In one embodiment, the reactive fluid further comprises ammonium
nitrate. The exothermic reaction may generate sufficient heat to
initiate the thermal decomposition of ammonium nitrate. The thermal
decomposition of ammonium nitrate is also exothermic and generates
additional heat and pressure.
[0009] Embodiments of this invention relate to methods of
stimulating heavy oil formations by reducing the viscosity of the
oil contained therein by heating the oil through the use of
energetic chemical reactions. Other embodiments of the invention
relate to methods of creating fractures in a hydrocarbon bearing
formation by generating pressure using energetic chemical
reactions.
[0010] In one embodiment, the reactive fluid may be used in
addition to conventional fracturing pad and proppant stages. The
reactive fluid may be placed at the tip of a fracture network
created by a pad stage, and followed by one or more stages of
proppant-laden fracturing fluids. By design, the encapsulated acid
is not released until all or nearly all of the fracturing fluids
have been pumped, and the fracture network closes. At that time,
the reactive fluid reacts to generate heat and pressure, thereby
extending the fracture network.
[0011] In one embodiment, the method of stimulation creates a
reactive gradient, whereby heat and pressure in the zone proximal
to the wellbore is lower than the heat and pressure created in a
distal zone, outside the proximal zone. This reactive gradient may
be achieved by pumping a first reactive fluid into the proximal
zone, and displacing the first reactive fluid into the distal zone
with a second reactive fluid, which is less energetic than the
first reactive fluid. In some embodiments, additional reactive or
non-reactive fluids may be used to push the first and second
reactive fluids further away from the wellbore. For example, a
third reactive fluid which is less energetic than the second
reactive fluid may follow pumping of the second reactive fluid. The
reactive gradient may be activated using an encapsulated acid in
any of the reactive fluids, or by activating the most proximal
reactive fluid. The heat generated by the most proximal reactive
fluid may then activate more distal reactive fluids, thereby
creating a heat plume to extend distally from the wellbore, with
heat increasing from proximal to distal.
BRIEF DESCRIPTION OF THE DRAWINGS
[0012] FIG. 1: Pressure and temperature increase when reaction is
initiated using oxalic acid.
[0013] FIG. 2: Pressure and temperature increase when reaction is
initiated using citric acid.
[0014] FIG. 3: Pressure and temperature increase when reaction is
initiated using acetic acid.
[0015] FIG. 4 is a schematic diagram showing the proximal and
distal placement of reactants.
DETAILED DESCRIPTION
[0016] The invention relates to the stimulation of
hydrocarbon-bearing formations, including conventional and
unconventional formations. The reactions described herein provide a
method of generating heat and pressure downhole in order to
increase the productivity of an oil or gas well. Embodiments of the
invention may mitigate the problems associated with existing
stimulation methods, such as the inefficiency of steam generation
or the large water volumes required for multi-stage hydraulic
fracturing. Embodiments of the invention may also mitigate the
problems associated with existing methods for generating energy
downhole, that is insufficient heat and pressure generation, and/or
the inability to control the exothermic reaction before the
treatment has been properly placed.
[0017] Embodiments of the present invention use exothermic chemical
reactions in a reactive treatment fluid, which may produce at least
about 100 kCal per liter. For example, the reaction between the
ammonium cation and the nitrite anion is strongly exothermic; the
reaction between ammonium chloride and sodium nitrite releases
79.95 kCal/mol[1]
NH.sub.4Cl+NaNO.sub.2.fwdarw.N.sub.2 (g)+NaCl+2H.sub.2O+q (1)

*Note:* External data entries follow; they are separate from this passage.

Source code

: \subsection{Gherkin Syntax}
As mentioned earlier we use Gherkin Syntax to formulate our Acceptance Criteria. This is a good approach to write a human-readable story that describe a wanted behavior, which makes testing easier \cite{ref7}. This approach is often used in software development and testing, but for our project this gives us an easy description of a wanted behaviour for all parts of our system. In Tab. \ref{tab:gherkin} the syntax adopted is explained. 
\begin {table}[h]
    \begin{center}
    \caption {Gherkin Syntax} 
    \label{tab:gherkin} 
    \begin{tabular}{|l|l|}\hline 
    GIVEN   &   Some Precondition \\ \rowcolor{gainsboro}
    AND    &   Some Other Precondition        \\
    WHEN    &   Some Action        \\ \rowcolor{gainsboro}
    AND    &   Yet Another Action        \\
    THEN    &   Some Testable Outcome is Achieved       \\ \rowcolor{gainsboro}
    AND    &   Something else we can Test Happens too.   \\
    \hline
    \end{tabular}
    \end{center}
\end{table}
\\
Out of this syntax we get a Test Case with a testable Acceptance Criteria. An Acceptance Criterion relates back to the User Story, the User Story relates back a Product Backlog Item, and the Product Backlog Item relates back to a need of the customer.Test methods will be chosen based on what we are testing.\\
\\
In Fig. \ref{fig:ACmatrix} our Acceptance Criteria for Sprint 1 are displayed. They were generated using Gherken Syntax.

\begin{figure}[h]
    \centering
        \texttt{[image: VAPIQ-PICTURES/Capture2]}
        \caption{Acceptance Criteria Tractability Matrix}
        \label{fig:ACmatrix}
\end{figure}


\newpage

Accordingly, approximately 1.25 M concentrations of these reactants
has the measured or calculated capacity of producing 100 kCal per
liter.
[0018] The rate of this reaction between ammonium and nitrite has
been found to be highly pH dependent, with the rate of reaction
significantly increasing as the activity of hydrogen ion in the
solution increases. Hydrogen ion activity does not affect the
mechanism of the reaction, however, the rate of reaction at pH 5 is
approximately 138 times faster than at pH 7. The solution is
therefore buffered to a pH of approximately 7 to prevent any
significant reaction occurring before the stimulation treatment has
been placed. It is known that the rate of reaction (1) is also
dependent on temperature. The reaction rate follows the Arrhenius
equation and has an activation energy of approximately 15 kCal/mol.

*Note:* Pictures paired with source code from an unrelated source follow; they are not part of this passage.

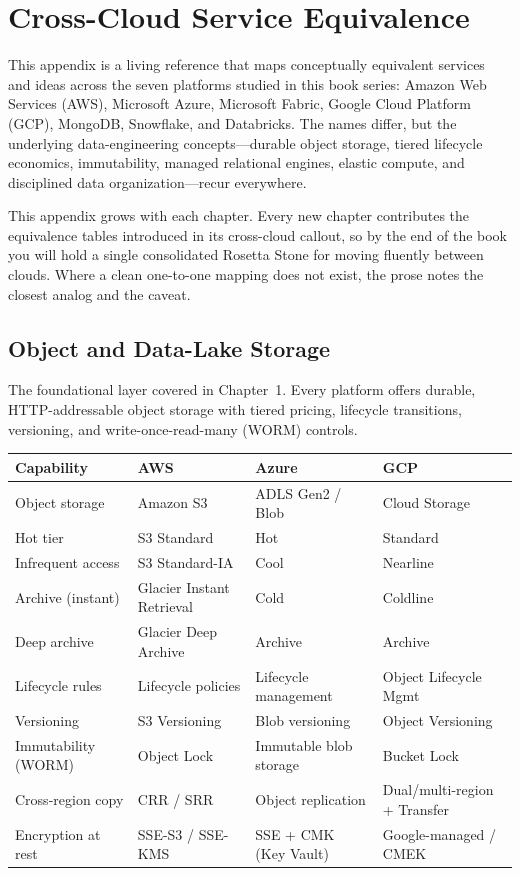 \chapter{Cross-Cloud Service Equivalence}
%
This appendix is a living reference that maps conceptually equivalent services and
ideas across the seven platforms studied in this book series: Amazon Web Services
(AWS), Microsoft Azure, Microsoft Fabric, Google Cloud Platform (GCP), MongoDB,
Snowflake, and Databricks. The names differ, but the underlying data-engineering
concepts---durable object storage, tiered lifecycle economics, immutability, managed
relational engines, elastic compute, and disciplined data organization---recur
everywhere.

\begin{notebox}
This appendix grows with each chapter. Every new chapter contributes the equivalence
tables introduced in its cross-cloud callout, so by the end of the book you will hold
a single consolidated Rosetta Stone for moving fluently between clouds. Where a clean
one-to-one mapping does not exist, the prose notes the closest analog and the caveat.
\end{notebox}

\section{Object and Data-Lake Storage}
%
The foundational layer covered in Chapter~1. Every platform offers durable, HTTP-addressable
object storage with tiered pricing, lifecycle transitions, versioning, and write-once-read-many
(WORM) controls.

\begin{center}
\footnotesize
\begin{tabular}{@{}p{2.8cm}p{3.2cm}p{3.2cm}p{3.2cm}@{}}
\toprule
\textbf{Capability} & \textbf{AWS} & \textbf{Azure} & \textbf{GCP} \\
\midrule
Object storage & Amazon S3 & ADLS Gen2 / Blob & Cloud Storage \\
Hot tier & S3 Standard & Hot & Standard \\
Infrequent access & S3 Standard-IA & Cool & Nearline \\
Archive (instant) & Glacier Instant Retrieval & Cold & Coldline \\
Deep archive & Glacier Deep Archive & Archive & Archive \\
Lifecycle rules & Lifecycle policies & Lifecycle management & Object Lifecycle Mgmt \\
Versioning & S3 Versioning & Blob versioning & Object Versioning \\
Immutability (WORM) & Object Lock & Immutable blob storage & Bucket Lock \\
Cross-region copy & CRR / SRR & Object replication & Dual/multi-region + Transfer \\
Encryption at rest & SSE-S3 / SSE-KMS & SSE + CMK (Key Vault) & Google-managed / CMEK \\
\bottomrule
\end{tabular}
\end{center}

Therefore, even at pH 7, the reaction will proceed if the solution
is heated.
[0019] Once the treatment reactants have been placed, the reaction
must be initiated by either heat or a protic acid, or both. In
conventional prior art methods, the protic acid source is added
with the reactants and could activate the reaction before the
treatment has been placed in the formation. In embodiments of the
present invention, the reactive fluid is buffered to stabilize the
pH and prevent significant reaction occurring during pumping, and
the acid activator is encapsulated to delay release until the
reactive fluid has been placed in the desired zone.

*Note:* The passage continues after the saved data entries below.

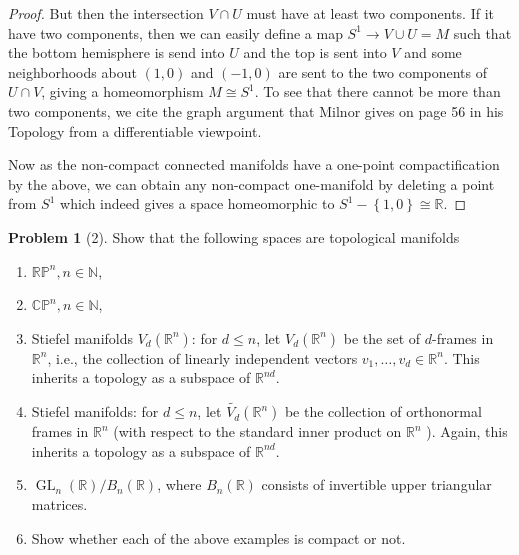\documentclass[reqno]{amsart}
\theoremstyle{definition}
\newtheorem{problem}[theorem]{Problem}
\theoremstyle{remark}
\DeclareMathOperator{\GL}{GL}
\begin{document}
\begin{proof}
    But then the intersection
    $V \cap U$ must have at least two components.
    If it have two components, then
    we can easily define a map
    $S^{1} \to V \cup  U = M$ such that the
    bottom hemisphere is send
    into $U$ and the top is sent into $V$ and
    some neighborhoods about $\left( 1,0 \right) $ and
    $\left( -1,0 \right) $ are sent to
    the two components of $U \cap V$, giving
    a homeomorphism $M \cong S^{1}$.
    To see that there cannot be more than two
    components, we cite the graph argument that Milnor gives
    on page 56 in his Topology from a differentiable viewpoint.

    Now as the non-compact connected manifolds
    have a one-point compactification by the above, we
    can obtain any non-compact one-manifold by
    deleting a point from $S^{1}$ which indeed
    gives a space homeomorphic to
    $S^{1} - \left\{ 1,0 \right\} \cong \mathbb{R}$.

\end{proof}

\begin{problem}[2]
    Show that the following spaces are topological manifolds
    \begin{enumerate}
        \item $\mathbb{R}\mathbb{P}^{n}, n \in \mathbb{N} $,
        \item $\mathbb{C}\mathbb{P}^{n}, n \in \mathbb{N} $,
        \item Stiefel manifolds $V_d \left( \mathbb{R}^{n} \right) $:
            for $d \le n$, let
            $V_d \left( \mathbb{R}^{n} \right) $ be the
            set of $d$-frames in $\mathbb{R}^{n}$, i.e.,
            the collection of linearly independent
            vectors $v_1, \ldots, v_d \in \mathbb{R}^{n}$.
            This inherits a topology as a subspace
            of $\mathbb{R}^{nd}$.
        \item Stiefel manifolds: for $d\le n$, let
            $\tilde{V_d}\left( \mathbb{R}^{n} \right) $ 
            be the collection of orthonormal frames in
            $\mathbb{R}^{n}$ (with respect to the standard
            inner product on $\mathbb{R}^{n}$ ). Again,
            this inherits a topology as a subspace of
            $\mathbb{R}^{nd}$.
        \item $\GL_n \left( \mathbb{R} \right) /
            B_n\left( \mathbb{R} \right) $, where
            $B_n(\mathbb{R})$ consists of invertible
            upper triangular matrices.
        \item Show whether each of the above examples is compact or not.
    \end{enumerate}
\end{problem}
\end{document}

[0020] The encapsulation of downhole reactants is well-known, and
may include encapsulation coats comprising hydrated polysaccharides
or other polymers, such asguar, chitosan, polyvinyl alcohol,
carboxymethylcellulose, or xanthan. The encapsulation coat may be
eroded or removed by aqueous dissolution, heat, mechanical
pressure, or combinations thereof.
[0021] In one embodiment, the encapsulated acid activator may
comprise an organic acid such as oxalic acid, citric acid or acetic
acid. Without limitation to a theory, it is believed that organic
acids with a lower pKa may perform better, and that a pKa below 4
may be preferred. Oxalic acid has a pKa of 1.27 while citric acid
has a pKa of 3.14, both of which appeared to perform better in
bench trials than acetic acid, with a pKa of 4.76. Inorganic acids
such as hydrochloric acid may also be suitable as an activator.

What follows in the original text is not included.